**What needs to be done**. Copy exactly the lines of the data below that run from the line holding "-- это высокопроизводительная" through the line holding "-- это платформа", both ends included.

**Records to process**.

- Opening Delimiter -

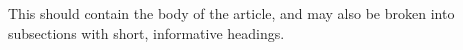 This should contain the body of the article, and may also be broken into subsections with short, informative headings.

- Closing Delimiter -
- Opening Delimiter -

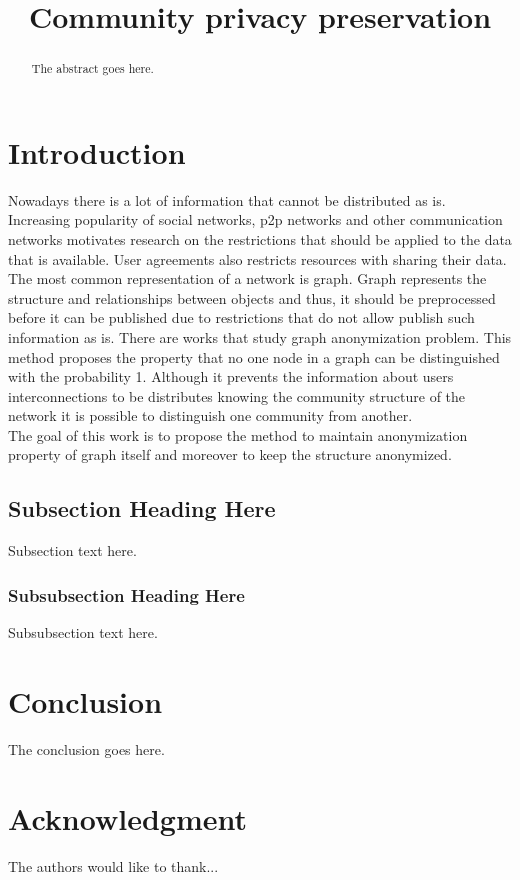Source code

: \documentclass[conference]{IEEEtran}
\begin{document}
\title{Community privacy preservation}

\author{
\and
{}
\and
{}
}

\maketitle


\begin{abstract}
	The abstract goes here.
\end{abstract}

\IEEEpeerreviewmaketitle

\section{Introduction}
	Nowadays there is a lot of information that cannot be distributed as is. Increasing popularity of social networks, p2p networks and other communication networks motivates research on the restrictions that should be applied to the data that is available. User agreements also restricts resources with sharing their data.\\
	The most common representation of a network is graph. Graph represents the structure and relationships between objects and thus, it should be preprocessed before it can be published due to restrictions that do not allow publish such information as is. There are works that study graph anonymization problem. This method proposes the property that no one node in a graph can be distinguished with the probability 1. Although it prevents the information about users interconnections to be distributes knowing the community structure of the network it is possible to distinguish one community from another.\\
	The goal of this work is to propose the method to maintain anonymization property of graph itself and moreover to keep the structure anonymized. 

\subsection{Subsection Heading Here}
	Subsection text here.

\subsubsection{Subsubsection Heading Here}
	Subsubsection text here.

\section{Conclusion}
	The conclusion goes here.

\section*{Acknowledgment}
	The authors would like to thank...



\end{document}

- Closing Delimiter -
- Opening Delimiter -

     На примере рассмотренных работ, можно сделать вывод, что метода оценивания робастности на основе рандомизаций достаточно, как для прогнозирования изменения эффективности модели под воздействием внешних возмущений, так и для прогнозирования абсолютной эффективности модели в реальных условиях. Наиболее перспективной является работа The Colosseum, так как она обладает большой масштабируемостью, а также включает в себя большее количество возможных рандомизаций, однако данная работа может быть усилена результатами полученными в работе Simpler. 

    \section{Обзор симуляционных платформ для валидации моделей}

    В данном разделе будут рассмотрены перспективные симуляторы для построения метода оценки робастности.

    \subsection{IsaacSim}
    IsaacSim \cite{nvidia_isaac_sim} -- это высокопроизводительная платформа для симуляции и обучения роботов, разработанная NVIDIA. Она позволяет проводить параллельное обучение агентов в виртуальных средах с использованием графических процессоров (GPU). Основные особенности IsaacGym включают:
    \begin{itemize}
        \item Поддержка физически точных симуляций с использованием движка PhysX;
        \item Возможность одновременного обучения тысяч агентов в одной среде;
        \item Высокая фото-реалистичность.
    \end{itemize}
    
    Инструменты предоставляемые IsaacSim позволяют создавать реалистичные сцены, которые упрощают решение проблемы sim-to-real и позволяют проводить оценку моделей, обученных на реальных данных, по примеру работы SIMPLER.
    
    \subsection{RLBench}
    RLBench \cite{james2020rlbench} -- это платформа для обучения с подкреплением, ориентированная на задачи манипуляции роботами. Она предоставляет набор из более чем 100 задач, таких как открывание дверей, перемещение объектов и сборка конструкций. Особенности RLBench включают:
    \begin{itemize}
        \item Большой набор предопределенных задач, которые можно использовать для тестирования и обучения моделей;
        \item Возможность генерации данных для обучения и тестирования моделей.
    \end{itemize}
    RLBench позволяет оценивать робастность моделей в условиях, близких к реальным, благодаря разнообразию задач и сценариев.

- Closing Delimiter -

**Task solution**.
    IsaacSim \cite{nvidia_isaac_sim} -- это высокопроизводительная платформа для симуляции и обучения роботов, разработанная NVIDIA. Она позволяет проводить параллельное обучение агентов в виртуальных средах с использованием графических процессоров (GPU). Основные особенности IsaacGym включают:
    \begin{itemize}
        \item Поддержка физически точных симуляций с использованием движка PhysX;
        \item Возможность одновременного обучения тысяч агентов в одной среде;
        \item Высокая фото-реалистичность.
    \end{itemize}
    
    Инструменты предоставляемые IsaacSim позволяют создавать реалистичные сцены, которые упрощают решение проблемы sim-to-real и позволяют проводить оценку моделей, обученных на реальных данных, по примеру работы SIMPLER.
    
    \subsection{RLBench}
    RLBench \cite{james2020rlbench} -- это платформа для обучения с подкреплением, ориентированная на задачи манипуляции роботами. Она предоставляет набор из более чем 100 задач, таких как открывание дверей, перемещение объектов и сборка конструкций. Особенности RLBench включают:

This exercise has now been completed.